Não por acaso os olhos de familiares se humedecem ao ver um representante de sua estirpe ser chamado a receber o diploma. Nos passos do jovem que se apresenta toda a história de dificuldades superadas, momentos que agora retornam como num filme que se passa, vertiginosamente, nas memórias. A febre da conquista não faz olvidar as agruras do trajeto. Aquela senhora que se emociona ao ver o filho receber seu diploma há de considerar suas lides financeiras e tantos outros percalços domados ao longo de anos de sua viuvez. Cada ser humano traz consigo uma história pontuada por barreiras a serem superadas.
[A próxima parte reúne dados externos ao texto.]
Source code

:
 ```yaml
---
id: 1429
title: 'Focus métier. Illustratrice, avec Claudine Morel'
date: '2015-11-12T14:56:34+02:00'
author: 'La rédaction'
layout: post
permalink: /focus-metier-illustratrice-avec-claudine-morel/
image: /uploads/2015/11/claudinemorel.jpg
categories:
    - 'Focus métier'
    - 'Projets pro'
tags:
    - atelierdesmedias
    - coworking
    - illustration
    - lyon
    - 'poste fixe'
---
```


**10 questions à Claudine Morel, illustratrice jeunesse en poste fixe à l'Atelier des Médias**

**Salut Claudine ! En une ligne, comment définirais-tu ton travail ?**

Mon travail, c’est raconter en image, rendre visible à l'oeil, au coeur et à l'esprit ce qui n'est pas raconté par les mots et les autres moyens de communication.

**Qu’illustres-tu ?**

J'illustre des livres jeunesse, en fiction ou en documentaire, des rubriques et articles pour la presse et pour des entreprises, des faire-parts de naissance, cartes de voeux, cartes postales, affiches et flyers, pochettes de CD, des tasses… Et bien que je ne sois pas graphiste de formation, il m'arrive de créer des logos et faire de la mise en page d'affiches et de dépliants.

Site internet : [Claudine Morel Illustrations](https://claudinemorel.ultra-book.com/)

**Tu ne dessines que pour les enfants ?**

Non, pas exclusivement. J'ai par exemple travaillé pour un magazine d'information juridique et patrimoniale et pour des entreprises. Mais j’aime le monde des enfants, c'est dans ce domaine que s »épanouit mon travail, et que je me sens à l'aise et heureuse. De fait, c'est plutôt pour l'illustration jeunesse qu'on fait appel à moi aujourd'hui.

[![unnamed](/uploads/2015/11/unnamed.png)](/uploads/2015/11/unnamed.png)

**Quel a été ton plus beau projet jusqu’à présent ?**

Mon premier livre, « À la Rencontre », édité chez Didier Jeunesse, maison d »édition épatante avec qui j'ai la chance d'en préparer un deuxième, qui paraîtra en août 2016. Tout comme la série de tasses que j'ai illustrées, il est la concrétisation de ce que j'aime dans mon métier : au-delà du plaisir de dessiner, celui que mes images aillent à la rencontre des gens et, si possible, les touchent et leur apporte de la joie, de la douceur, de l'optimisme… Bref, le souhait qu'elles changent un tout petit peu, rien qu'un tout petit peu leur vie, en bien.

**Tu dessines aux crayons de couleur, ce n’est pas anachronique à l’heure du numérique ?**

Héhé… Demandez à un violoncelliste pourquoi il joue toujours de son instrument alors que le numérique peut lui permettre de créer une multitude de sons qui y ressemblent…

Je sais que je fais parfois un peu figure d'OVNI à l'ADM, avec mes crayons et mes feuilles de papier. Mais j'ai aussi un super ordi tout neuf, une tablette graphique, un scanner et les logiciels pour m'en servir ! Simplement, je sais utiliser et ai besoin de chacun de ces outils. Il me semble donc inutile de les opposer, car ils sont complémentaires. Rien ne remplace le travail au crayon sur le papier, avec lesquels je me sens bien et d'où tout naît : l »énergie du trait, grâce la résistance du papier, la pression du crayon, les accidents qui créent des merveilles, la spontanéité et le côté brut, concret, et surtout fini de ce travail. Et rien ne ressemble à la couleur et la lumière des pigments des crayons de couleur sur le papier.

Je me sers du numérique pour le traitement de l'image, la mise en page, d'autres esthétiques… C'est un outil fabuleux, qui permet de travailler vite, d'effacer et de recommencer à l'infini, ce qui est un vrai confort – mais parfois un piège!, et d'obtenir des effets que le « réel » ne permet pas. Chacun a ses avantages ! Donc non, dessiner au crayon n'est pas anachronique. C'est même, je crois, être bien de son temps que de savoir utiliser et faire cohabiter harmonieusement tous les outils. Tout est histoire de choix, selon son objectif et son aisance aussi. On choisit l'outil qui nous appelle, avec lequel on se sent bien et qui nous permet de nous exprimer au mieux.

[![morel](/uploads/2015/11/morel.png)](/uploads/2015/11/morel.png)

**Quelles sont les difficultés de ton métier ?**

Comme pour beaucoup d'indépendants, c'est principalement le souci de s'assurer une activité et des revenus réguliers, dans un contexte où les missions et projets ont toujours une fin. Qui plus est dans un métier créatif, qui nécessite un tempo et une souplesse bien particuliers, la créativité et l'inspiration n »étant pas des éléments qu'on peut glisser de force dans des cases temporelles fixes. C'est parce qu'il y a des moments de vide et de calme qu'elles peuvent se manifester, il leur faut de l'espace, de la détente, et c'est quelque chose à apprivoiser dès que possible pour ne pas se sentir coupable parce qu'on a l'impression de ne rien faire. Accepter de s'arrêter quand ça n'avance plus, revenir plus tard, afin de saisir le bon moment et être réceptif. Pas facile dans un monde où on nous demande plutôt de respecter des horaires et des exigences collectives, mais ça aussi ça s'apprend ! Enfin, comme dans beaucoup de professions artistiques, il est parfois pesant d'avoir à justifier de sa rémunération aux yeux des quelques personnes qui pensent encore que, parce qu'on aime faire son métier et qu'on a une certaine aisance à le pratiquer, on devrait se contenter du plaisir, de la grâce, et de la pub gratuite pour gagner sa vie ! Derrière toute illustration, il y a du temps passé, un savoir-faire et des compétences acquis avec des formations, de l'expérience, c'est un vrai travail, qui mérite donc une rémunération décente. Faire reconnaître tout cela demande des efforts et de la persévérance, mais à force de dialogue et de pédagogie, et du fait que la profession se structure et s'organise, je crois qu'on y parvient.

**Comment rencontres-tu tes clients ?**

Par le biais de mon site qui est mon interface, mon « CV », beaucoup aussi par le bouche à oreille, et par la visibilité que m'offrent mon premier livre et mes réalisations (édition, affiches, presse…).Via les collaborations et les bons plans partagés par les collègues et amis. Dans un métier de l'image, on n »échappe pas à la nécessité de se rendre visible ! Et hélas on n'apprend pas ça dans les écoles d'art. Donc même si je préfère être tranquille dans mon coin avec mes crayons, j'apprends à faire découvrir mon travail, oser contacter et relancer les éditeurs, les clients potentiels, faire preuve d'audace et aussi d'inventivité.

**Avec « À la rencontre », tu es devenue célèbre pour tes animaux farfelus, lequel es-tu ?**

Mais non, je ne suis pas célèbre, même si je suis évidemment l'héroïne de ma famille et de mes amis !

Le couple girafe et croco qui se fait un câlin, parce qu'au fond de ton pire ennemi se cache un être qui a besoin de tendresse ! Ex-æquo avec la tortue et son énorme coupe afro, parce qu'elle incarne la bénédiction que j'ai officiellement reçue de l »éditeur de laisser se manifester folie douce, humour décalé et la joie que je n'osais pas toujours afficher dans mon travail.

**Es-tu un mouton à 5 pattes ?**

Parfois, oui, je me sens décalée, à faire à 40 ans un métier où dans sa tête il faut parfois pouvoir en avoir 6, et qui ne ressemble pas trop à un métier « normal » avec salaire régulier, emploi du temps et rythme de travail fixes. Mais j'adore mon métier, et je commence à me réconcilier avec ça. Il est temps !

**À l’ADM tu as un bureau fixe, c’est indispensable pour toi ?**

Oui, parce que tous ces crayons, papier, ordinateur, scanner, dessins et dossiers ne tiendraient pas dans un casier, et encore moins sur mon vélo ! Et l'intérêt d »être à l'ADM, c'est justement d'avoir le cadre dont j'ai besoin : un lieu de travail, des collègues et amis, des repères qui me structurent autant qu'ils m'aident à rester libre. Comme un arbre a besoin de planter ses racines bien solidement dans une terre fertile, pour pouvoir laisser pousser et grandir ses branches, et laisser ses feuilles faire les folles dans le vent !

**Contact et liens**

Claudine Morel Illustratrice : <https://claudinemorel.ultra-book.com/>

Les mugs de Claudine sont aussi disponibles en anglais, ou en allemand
Mas, não há como não se emocionar ao ver as crianças de 5 anos de idade que completam o ciclo de educação infantil. Já avançados no território da alfabetização eis que a eles se abre um novo mundo no ensino fundamental. Ao comemorarem o encerramento do ciclo talvez pela primeira vez experimentem a sensação da perda que fatalmente acontecerá. Eis que daqueles tão maravilhosos amigos uns tantos seguirão outros caminhos, outras escolas, etc. Inevitável que ocorram separações.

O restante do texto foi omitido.